┏━━

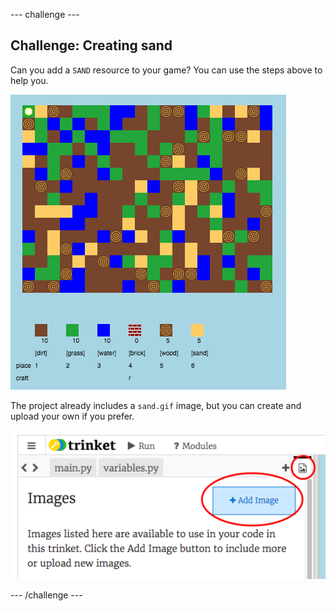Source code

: --- challenge ---

## Challenge: Creating sand

Can you add a `SAND` resource to your game? You can use the steps above to help you.

![screenshot](images/craft-sand.png)

The project already includes a `sand.gif` image, but you can create and upload your own if you prefer.

![screenshot](images/craft-upload.png)

--- /challenge ---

┗━━

Work required:
Keep only the lines from the one containing "Can you add" through the final line of the records, and transcribe them exactly.

Task output:
Can you add a `SAND` resource to your game? You can use the steps above to help you.

![screenshot](images/craft-sand.png)

The project already includes a `sand.gif` image, but you can create and upload your own if you prefer.

![screenshot](images/craft-upload.png)

--- /challenge ---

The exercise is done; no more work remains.